Plain-text document sources:
________________________

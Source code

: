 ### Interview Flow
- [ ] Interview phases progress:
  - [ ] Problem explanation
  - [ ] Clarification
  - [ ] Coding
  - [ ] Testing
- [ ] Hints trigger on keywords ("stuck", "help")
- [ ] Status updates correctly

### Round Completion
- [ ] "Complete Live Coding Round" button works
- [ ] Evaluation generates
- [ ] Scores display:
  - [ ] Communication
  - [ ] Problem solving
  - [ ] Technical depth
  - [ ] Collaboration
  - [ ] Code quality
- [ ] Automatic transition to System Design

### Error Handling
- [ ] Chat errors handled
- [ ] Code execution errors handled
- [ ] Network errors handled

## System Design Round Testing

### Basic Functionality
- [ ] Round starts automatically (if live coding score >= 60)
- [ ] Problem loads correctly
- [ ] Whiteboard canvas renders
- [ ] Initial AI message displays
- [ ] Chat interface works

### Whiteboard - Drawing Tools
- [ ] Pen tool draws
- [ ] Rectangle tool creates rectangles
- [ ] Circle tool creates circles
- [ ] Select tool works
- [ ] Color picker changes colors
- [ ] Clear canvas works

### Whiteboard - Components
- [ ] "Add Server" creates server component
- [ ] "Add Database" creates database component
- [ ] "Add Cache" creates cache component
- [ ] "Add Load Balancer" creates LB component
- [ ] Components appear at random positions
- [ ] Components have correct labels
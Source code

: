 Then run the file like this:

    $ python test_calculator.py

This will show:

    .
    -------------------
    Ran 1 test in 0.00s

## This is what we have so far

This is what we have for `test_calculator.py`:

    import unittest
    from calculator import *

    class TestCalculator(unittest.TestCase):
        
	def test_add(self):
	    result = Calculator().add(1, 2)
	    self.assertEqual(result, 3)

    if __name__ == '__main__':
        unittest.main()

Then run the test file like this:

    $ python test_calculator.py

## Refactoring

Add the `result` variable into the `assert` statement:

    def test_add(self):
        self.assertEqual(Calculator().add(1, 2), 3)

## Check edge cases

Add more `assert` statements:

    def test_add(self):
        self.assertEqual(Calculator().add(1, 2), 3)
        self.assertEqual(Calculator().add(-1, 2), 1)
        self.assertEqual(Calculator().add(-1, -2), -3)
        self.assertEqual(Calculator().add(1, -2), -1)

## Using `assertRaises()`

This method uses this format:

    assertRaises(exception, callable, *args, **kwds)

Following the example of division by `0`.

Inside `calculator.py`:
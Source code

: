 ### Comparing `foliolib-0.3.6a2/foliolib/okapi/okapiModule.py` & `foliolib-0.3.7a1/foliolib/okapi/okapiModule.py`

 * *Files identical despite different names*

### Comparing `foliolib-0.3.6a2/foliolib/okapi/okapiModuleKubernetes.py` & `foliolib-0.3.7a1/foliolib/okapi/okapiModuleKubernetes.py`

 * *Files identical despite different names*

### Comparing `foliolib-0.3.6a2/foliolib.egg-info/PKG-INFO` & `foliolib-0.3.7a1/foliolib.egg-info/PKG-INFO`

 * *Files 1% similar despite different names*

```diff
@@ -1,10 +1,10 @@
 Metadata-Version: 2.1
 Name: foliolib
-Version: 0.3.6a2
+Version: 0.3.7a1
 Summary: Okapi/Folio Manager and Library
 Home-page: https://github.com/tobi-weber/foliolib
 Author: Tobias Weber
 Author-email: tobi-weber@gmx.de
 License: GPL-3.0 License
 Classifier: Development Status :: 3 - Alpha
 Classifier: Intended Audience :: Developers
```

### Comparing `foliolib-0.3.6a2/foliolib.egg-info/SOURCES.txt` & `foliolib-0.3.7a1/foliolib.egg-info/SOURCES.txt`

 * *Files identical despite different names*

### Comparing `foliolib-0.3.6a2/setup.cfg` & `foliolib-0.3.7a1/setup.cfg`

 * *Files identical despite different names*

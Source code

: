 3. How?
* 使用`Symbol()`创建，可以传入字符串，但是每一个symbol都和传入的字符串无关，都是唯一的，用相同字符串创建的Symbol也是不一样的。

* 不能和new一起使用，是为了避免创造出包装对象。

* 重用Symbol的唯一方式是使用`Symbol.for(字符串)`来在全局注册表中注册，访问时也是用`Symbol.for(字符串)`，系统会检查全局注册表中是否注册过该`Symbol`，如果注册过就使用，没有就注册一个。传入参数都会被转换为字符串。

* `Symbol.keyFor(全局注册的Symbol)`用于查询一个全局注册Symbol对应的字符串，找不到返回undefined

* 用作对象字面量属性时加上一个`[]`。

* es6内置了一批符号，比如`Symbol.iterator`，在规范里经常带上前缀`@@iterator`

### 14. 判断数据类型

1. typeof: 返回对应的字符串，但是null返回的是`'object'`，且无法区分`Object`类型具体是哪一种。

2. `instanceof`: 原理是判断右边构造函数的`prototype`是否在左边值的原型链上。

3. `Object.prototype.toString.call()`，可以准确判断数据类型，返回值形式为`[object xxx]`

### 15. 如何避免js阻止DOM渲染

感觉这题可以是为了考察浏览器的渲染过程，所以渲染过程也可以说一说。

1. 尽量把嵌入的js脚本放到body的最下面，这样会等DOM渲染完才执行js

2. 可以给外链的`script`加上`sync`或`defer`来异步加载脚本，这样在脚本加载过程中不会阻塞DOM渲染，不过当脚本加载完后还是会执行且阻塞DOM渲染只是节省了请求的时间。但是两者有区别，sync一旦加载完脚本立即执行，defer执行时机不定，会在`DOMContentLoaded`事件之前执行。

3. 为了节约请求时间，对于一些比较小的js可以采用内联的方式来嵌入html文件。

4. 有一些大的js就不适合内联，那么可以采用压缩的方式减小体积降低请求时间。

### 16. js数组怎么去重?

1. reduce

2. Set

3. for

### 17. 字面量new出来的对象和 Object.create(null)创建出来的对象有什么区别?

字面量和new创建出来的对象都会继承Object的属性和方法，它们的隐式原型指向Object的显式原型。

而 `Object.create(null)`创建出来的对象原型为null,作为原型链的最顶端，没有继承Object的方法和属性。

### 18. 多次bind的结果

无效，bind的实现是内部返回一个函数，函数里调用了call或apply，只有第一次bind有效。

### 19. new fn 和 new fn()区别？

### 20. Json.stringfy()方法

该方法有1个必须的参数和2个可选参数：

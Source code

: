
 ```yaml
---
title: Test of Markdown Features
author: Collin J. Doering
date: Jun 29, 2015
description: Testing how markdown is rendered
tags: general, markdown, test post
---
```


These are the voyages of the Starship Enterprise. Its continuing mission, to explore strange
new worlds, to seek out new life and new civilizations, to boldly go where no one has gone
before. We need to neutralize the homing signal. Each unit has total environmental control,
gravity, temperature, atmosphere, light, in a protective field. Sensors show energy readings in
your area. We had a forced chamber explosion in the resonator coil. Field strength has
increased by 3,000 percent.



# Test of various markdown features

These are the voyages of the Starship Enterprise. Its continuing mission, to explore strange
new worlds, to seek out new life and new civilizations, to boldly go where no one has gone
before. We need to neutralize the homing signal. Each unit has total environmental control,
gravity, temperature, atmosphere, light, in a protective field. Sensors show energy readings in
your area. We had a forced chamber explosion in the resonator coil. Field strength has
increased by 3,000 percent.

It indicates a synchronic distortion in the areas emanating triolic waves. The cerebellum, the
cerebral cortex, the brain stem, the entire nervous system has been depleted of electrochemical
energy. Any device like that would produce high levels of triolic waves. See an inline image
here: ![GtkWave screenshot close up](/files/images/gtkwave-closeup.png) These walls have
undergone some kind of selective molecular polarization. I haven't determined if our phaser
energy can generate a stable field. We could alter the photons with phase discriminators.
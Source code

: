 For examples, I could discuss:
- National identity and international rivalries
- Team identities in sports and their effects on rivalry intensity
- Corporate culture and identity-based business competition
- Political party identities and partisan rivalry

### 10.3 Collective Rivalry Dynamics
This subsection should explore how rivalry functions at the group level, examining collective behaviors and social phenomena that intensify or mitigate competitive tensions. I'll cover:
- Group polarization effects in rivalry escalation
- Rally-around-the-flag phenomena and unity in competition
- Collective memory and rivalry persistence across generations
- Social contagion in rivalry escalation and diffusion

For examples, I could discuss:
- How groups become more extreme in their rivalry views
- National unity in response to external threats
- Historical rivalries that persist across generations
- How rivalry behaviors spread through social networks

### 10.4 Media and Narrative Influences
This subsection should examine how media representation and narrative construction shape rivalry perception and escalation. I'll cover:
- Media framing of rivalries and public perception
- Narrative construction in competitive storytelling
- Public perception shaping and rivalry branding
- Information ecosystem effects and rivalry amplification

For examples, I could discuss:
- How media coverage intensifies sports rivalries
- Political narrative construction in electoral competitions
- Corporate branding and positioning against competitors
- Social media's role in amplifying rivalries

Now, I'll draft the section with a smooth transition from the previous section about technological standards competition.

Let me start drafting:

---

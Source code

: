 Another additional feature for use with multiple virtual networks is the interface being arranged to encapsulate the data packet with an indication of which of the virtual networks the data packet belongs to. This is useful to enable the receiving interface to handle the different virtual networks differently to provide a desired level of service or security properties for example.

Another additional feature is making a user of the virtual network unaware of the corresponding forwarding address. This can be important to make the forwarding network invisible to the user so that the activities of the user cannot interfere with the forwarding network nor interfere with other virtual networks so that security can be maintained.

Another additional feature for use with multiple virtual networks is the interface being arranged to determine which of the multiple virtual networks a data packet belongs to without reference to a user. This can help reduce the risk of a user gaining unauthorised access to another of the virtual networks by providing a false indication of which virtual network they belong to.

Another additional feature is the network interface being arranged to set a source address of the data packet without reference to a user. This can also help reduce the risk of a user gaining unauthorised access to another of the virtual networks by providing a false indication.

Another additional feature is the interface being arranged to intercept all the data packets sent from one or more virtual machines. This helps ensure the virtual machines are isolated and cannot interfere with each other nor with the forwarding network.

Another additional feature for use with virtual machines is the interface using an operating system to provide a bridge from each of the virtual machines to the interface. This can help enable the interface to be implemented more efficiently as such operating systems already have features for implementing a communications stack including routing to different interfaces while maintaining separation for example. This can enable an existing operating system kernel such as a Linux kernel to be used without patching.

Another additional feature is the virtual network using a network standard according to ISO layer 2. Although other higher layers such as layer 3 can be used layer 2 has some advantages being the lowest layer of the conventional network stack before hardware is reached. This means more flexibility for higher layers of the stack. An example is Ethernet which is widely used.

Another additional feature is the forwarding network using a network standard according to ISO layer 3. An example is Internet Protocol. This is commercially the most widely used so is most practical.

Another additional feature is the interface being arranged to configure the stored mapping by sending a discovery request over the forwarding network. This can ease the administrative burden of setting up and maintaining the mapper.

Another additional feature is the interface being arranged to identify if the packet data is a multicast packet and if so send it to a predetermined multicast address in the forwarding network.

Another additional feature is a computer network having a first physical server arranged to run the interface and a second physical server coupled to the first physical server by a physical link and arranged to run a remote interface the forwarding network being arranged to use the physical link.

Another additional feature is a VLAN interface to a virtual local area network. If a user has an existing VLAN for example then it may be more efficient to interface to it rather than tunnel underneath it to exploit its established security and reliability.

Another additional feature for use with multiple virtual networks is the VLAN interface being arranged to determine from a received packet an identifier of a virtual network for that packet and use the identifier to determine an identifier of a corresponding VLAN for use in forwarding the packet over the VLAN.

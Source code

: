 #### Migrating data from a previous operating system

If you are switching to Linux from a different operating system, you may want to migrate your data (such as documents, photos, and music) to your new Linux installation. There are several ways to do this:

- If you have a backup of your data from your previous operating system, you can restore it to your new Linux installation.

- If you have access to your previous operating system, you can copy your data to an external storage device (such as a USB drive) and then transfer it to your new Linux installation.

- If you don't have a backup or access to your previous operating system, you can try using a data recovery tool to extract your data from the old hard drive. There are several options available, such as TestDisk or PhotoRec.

________________________

- INSTRUCTIONS TO FOLLOW
Among the lines above, find those holding "such" and copy each one.

- TASK OUTPUT
Another additional feature for use with virtual machines is the interface using an operating system to provide a bridge from each of the virtual machines to the interface. This can help enable the interface to be implemented more efficiently as such operating systems already have features for implementing a communications stack including routing to different interfaces while maintaining separation for example. This can enable an existing operating system kernel such as a Linux kernel to be used without patching.
Another additional feature is the virtual network using a network standard according to ISO layer 2. Although other higher layers such as layer 3 can be used layer 2 has some advantages being the lowest layer of the conventional network stack before hardware is reached. This means more flexibility for higher layers of the stack. An example is Ethernet which is widely used.
If you are switching to Linux from a different operating system, you may want to migrate your data (such as documents, photos, and music) to your new Linux installation. There are several ways to do this:
- If you have access to your previous operating system, you can copy your data to an external storage device (such as a USB drive) and then transfer it to your new Linux installation.
- If you don't have a backup or access to your previous operating system, you can try using a data recovery tool to extract your data from the old hard drive. There are several options available, such as TestDisk or PhotoRec.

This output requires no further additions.